▶ [INSTRUCTIONS TO FOLLOW]: Could you please retype all of the data below exactly?

▶ [RECORDED INFORMATION]:
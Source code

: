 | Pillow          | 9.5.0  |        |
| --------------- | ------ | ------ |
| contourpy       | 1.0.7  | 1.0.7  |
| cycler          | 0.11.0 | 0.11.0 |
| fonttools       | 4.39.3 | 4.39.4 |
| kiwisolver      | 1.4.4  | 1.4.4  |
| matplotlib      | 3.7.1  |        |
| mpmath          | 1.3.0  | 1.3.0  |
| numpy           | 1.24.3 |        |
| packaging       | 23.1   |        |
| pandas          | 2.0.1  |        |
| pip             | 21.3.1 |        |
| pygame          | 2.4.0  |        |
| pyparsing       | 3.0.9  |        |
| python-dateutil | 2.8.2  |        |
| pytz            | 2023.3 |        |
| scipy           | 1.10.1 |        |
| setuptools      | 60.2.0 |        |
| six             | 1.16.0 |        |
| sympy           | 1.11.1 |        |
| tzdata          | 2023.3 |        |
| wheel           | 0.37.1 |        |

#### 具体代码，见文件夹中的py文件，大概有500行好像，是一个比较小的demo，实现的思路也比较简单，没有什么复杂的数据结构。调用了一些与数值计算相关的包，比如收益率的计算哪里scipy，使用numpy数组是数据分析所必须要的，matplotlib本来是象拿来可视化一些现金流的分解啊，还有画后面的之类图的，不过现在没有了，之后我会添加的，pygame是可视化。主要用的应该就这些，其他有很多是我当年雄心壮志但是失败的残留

▶ [ANSWER TO THE PROBLEM]:
Source code

: | Pillow          | 9.5.0  |        |
| --------------- | ------ | ------ |
| contourpy       | 1.0.7  | 1.0.7  |
| cycler          | 0.11.0 | 0.11.0 |
| fonttools       | 4.39.3 | 4.39.4 |
| kiwisolver      | 1.4.4  | 1.4.4  |
| matplotlib      | 3.7.1  |        |
| mpmath          | 1.3.0  | 1.3.0  |
| numpy           | 1.24.3 |        |
| packaging       | 23.1   |        |
| pandas          | 2.0.1  |        |
| pip             | 21.3.1 |        |
| pygame          | 2.4.0  |        |
| pyparsing       | 3.0.9  |        |
| python-dateutil | 2.8.2  |        |
| pytz            | 2023.3 |        |
| scipy           | 1.10.1 |        |
| setuptools      | 60.2.0 |        |
| six             | 1.16.0 |        |
| sympy           | 1.11.1 |        |
| tzdata          | 2023.3 |        |
| wheel           | 0.37.1 |        |

#### 具体代码，见文件夹中的py文件，大概有500行好像，是一个比较小的demo，实现的思路也比较简单，没有什么复杂的数据结构。调用了一些与数值计算相关的包，比如收益率的计算哪里scipy，使用numpy数组是数据分析所必须要的，matplotlib本来是象拿来可视化一些现金流的分解啊，还有画后面的之类图的，不过现在没有了，之后我会添加的，pygame是可视化。主要用的应该就这些，其他有很多是我当年雄心壮志但是失败的残留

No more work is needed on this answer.